You know, I don’t believe that everything happens for a reason. It can’t possibly. There’s just way too much obvious suffering in the world. Babies don’t suffer because of any greater reason. Genocide and Holocausts and innocent people suffering can not be the intentional work of any higher power that has people’s best interests in mind. It just can’t be. The world is random. It has random good and random bad. And that is just how my honest, intelligent and scientific mind operates. But I do think that when something “bad” happens at the moment it may seem bad but if you just wait it out, down the road it may turn into the biggest blessing you could have ever hoped for. Same goes for something good though as well. At the moment, what may seem good may down the road end up not being so good. Hard to tell in the moment. And I would say this recent experience is an example of just that.
At the time when I had to look for a new practice location just immediately after losing my home and my world was upside down, I didn’t fathom that anything good was actually happening. But now that I have some perspective I don’t think I could have asked for a bigger blessing. After all of this happened, I reached out to some friends and colleagues in the LA fertility world which led me to SCRC. Funny story: I had met with SCRC when I first moved to LA about 10 years ago because I wanted to join THE most premiere fertility clinic in LA with the best reputation and the best success rates. I even dragged my baby and husband out to LA twice from NYC to meet with the SCRC people. They don’t know that I came out here twice just to meet with them. But I guess now they do 😊. Anway, at that time they had just hired their 6th REI physician and they were just trying to get her busy so they didn’t really have room to hire another one just yet. But also, I think I was kind of an unknown. I was from NYC. So, I definitely had no connections and following out here to build up their practice.
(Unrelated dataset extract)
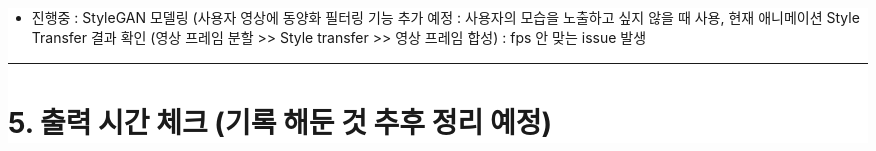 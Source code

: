 * 진행중 : StyleGAN 모델링 (사용자 영상에 동양화 필터링 기능 추가 예정 : 사용자의 모습을 노출하고 싶지 않을 때 사용, 현재 애니메이션 Style Transfer 결과 확인
(영상 프레임 분할 >> Style transfer >> 영상 프레임 합성) : fps 안 맞는 issue 발생


---

# 5. 출력 시간 체크 (기록 해둔 것 추후 정리 예정)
So I didn’t get an offer from SCRC to join their practice then. But after about 10 years of being out here and earning my own amazing reputation amongst colleagues and patients, I’ve proven myself so to speak. And lucky for me, SCRC happened to have an empty office for me. So here I am in one of the best clinics in LA in Beverly Hills. Where I could now continue to do what I love to do more than anything. Build amazing families for amazing people. With the best lab, best success rates and best staff at my fingertips.